O f all the body blows, I found it hardest to deal with those to the solar plexus. Exhale all the air in your lungs. Then force more air out — twice, three times — until you can squeeze nothing more out of your lungs. Hold your breath as long as you can. Now breathe in. If you somehow cannot, that’s how it feels to get well-placed blows to the solar plexus. It leaves you gasping for breath, for air that won’t come because of the cramp on your diaphragm. The physical pain of fists hitting skin, muscles, and bones recedes to the background, until it’s just you and the air that won’t come. (I wonder if Sisa’s Basilio felt the same, hung upside down and dunked into a well?)

Three, perhaps four, men were coming at me with their fists and occasional kicks. Fists hit me on the chest, back, sides, and of course the solar plexus area of the abdomen. After watching me gasp for breath, they would let me catch some, then ask the questions. Essentially, they wanted from me names and addresses. I would give my name and home address, and start with the Story. Then the blows would come again. I told them that when I wasn’t home, I stayed with uncles and aunts. They then wanted my uncle’s address. More body blows.

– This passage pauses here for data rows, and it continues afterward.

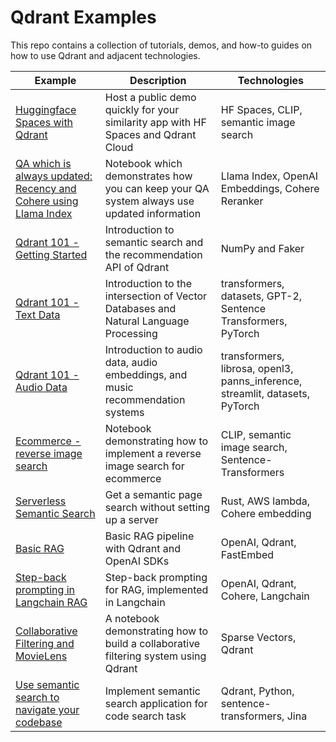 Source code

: # Qdrant Examples

This repo contains a collection of tutorials, demos, and how-to guides on how to use Qdrant and adjacent technologies.

| Example                                                                                   | Description                                                                                | Technologies                                                                 |
|-------------------------------------------------------------------------------------------|--------------------------------------------------------------------------------------------|------------------------------------------------------------------------------|
| [Huggingface Spaces with Qdrant](./hf-spaces-with-qdrant)                                 | Host a public demo quickly for your similarity app with HF Spaces and Qdrant Cloud         | HF Spaces, CLIP, semantic image search                                       |
| [QA which is always updated: Recency and Cohere using Llama Index](./llama_index_recency) | Notebook which demonstrates how you can keep your QA system always use updated information | Llama Index, OpenAI Embeddings, Cohere Reranker                              |
| [Qdrant 101 - Getting Started](./qdrant_101_getting_started)                              | Introduction to semantic search and the recommendation API of Qdrant                       | NumPy and Faker                                                              |
| [Qdrant 101 - Text Data](./qdrant_101_text_data)                                          | Introduction to the intersection of Vector Databases and Natural Language Processing       | transformers, datasets, GPT-2, Sentence Transformers, PyTorch                |
| [Qdrant 101 - Audio Data](./qdrant_101_audio_data)                                        | Introduction to audio data, audio embeddings, and music recommendation systems             | transformers, librosa, openl3, panns_inference, streamlit, datasets, PyTorch |
| [Ecommerce - reverse image search](./ecommerce_reverse_image_search)                      | Notebook demonstrating how to implement a reverse image search for ecommerce               | CLIP, semantic image search, Sentence-Transformers                           |
| [Serverless Semantic Search](./lambda-search)                                             | Get a semantic page search without setting up a server                                     | Rust, AWS lambda, Cohere embedding                                           |
| [Basic RAG](./rag-openai-qdrant)                                                          | Basic RAG pipeline with Qdrant and OpenAI SDKs                                             | OpenAI, Qdrant, FastEmbed                                                    |
| [Step-back prompting in Langchain RAG](./langchain-qdrant-step-back-prompting)            | Step-back prompting for RAG, implemented in Langchain                                      | OpenAI, Qdrant, Cohere, Langchain                                            |
| [Collaborative Filtering and MovieLens](./sparse-vectors-movies-reco)                     | A notebook demonstrating how to build a collaborative filtering system using Qdrant        | Sparse Vectors, Qdrant                                                       |
| [Use semantic search to navigate your codebase](./code-search/)                           | Implement semantic search application for code search task                                 | Qdrant, Python, sentence-transformers, Jina                                  |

Captain Esguerra peeks into the room and asks his men, “Anything?” They shake their heads, “Sir, ayaw ibigay ‘yong bahay ng uncle daw n’ya, e!” (“He won’t reveal the house of his supposed uncle.”) Esguerra reminds them, “Tactical, tactical!” I took that to mean he wanted them to focus on the tactical interrogation objective, which was to trace the network of UG (underground) houses. Raiding my parents’ or any relative’s home would have given away the information that I was already in military hands, and wouldn’t net them to any UG house.

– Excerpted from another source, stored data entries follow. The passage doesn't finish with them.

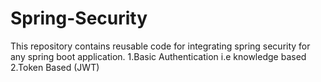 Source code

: # Spring-Security

This repository contains reusable code for integrating spring security for any spring boot application.
1.Basic Authentication i.e knowledge based
2.Token Based (JWT)
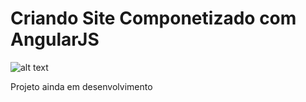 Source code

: # Criando Site Componetizado com AngularJS  

![alt text](imgs/site.jpg)


Projeto ainda em desenvolvimento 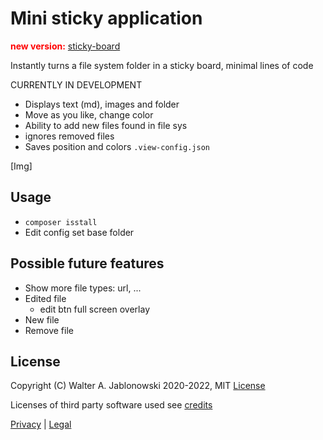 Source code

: # Mini sticky application

<span style="color: red; font-weight: bold;">new version:</span> [sticky-board](https://github.com/walter-a-jablonowski/sticky-board)

Instantly turns a file system folder in a sticky board, minimal lines of code

CURRENTLY IN DEVELOPMENT

- Displays text (md), images and folder
- Move as you like, change color
- Ability to add new files found in file sys
- ignores removed files
- Saves position and colors `.view-config.json`

[Img]


## Usage

- `composer isstall`
- Edit config set base folder


## Possible future features

- Show more file types: url, ...
- Edited file
  - edit btn full screen overlay
- New file
- Remove file


## License

Copyright (C) Walter A. Jablonowski 2020-2022, MIT [License](LICENSE)

Licenses of third party software used see [credits](credits.txt)

[Privacy](https://walter-a-jablonowski.github.io/privacy.html) | [Legal](https://walter-a-jablonowski.github.io/imprint.html)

I don’t really remember how long it took. An hour or two, perhaps more. Probably less than what it seemed to me. At one point, when I felt I was about to give in (the bone of contention was still my uncle’s home address), I told myself to last a little longer. A few seconds more, a few minutes more. No, not yet. Then they would pause for the questions. And we’d go one more round. Subconsciously, I felt that giving away my uncle’s address would be giving away nothing at all. It would, on the other hand, inform my relatives and subsequently my parents that I was in military hands. And that information might protect me from a worse fate. But then I didn’t want to impose on my uncle and aunt the terror of getting raided in their home.

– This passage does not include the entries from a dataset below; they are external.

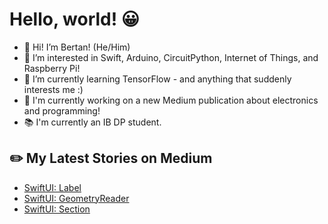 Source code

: # Hello, world! 😀
- 👋 Hi! I’m Bertan! (He/Him)
- 👀 I’m interested in Swift, Arduino, CircuitPython, Internet of Things, and Raspberry Pi!
- 🌱 I’m currently learning TensorFlow - and anything that suddenly interests me :)
- 🔭 I'm currently working on a new Medium publication about electronics and programming!
- 📚 I'm currently an IB DP student.
## ✏️ My Latest Stories on Medium
<!-- BLOG-POST-LIST:START -->
- [SwiftUI: Label](https://medium.com/turkishkit/swiftui-label-f9b49a18e772?source=rss-8cc1101d47c1------2)
- [SwiftUI: GeometryReader](https://medium.com/turkishkit/swiftui-geometryreader-f02a93c4df78?source=rss-8cc1101d47c1------2)
- [SwiftUI: Section](https://medium.com/turkishkit/swiftui-section-154f1e4d648b?source=rss-8cc1101d47c1------2)
<!-- BLOG-POST-LIST:END -->
<!---
BertanT/BertanT is a ✨ special ✨ repository because its `README.md` (this file) appears on your GitHub profile.
You can click the Preview link to take a look at your changes.
--->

My frustrated interrogators probably did not realize it, but they were testing not my loyalty to the Movement, but my filial love for Auntie Orang, a cousin of my father, and her husband Uncle Domeng, who gave me sanctuary in the earliest days of martial law when I had nowhere to go.

I felt numb and totally exhausted when I was finally put inside a jail cell, which was in the same building where I was interrogated. In a way I was lucky. I was a junior catch. The interrogators were focused on Roger, Julius, and their prize catch, number two in the communist hierarchy, CPP secretary-general Monico “Nick” Atienza. If they spent their time tracing up instead of down, Nick’s household could lead them to an even bigger catch, the chairman of the Communist Party of the Philippines who, the military said, was Jose Maria Sison.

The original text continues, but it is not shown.